On the way to the dive site hardly anyone spoke. We wanted to swim with the stacky sharks without cages or a bait box. Bull sharks are considered one the most dangerous species of sharks, along with tiger sharks and great whites. They top the statistics for shark attack. The well-known shark researcher Dr. Erich Ritter lost a part of his leg due a bull shark attack. It wasn't too late to back down yet.
I dropped from the boat backwards into the water. Immediately I looked down and could see already the first sharks circling under the boat. My heart was pounding. They weren't just any little reef sharks, but really big ones. The distance from the surface to the seabed was about 20 meters. I was following our diving guide Geraldine. The 25-year-old Frenchwoman was accompanied by a Mexican guide who was supposed to give us back-up so that we could fully concentrate on the sharks. His job was to make sure that no shark could to sneak on behind us.
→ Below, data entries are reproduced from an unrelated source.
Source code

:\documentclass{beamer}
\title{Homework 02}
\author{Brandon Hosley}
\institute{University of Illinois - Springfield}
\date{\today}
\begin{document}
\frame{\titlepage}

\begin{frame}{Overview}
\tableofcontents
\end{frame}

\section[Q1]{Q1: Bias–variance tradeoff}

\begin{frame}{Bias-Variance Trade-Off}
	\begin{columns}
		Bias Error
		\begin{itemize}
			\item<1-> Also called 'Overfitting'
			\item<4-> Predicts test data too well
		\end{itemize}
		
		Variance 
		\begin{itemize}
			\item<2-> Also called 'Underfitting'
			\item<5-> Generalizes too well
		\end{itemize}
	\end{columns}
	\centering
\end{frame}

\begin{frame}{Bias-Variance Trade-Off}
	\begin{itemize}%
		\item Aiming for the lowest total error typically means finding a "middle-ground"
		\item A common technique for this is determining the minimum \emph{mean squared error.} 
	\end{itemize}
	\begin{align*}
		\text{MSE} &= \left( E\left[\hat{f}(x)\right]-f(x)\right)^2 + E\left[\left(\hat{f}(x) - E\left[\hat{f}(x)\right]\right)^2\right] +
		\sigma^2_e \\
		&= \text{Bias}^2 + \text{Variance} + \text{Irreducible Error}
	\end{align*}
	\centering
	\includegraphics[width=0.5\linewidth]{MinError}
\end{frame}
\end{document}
The bull sharks swam leisurely and occasionally disappeared in the blue of the sea. There was no need for them to rush down here. That was their territory. Suddenly a "bull" swam right at me. I held still and felt like a rabbit caught in the headlights. My heart was pounding. Once again. The shark slipped right by me. I had the feeling that I could almost stroke him, he had come so close.
I never experienced such spectacular diving encounters as I did here on the Mexican Caribbean coast near Playa del Carmen. It was much more natural than the Great White Shark Diving in South Africa, where I was protected in a cage among fish litter in cold, murky water as I waited for the sharks.
After an hour, our diminishing oxygen supplies forced us to surface.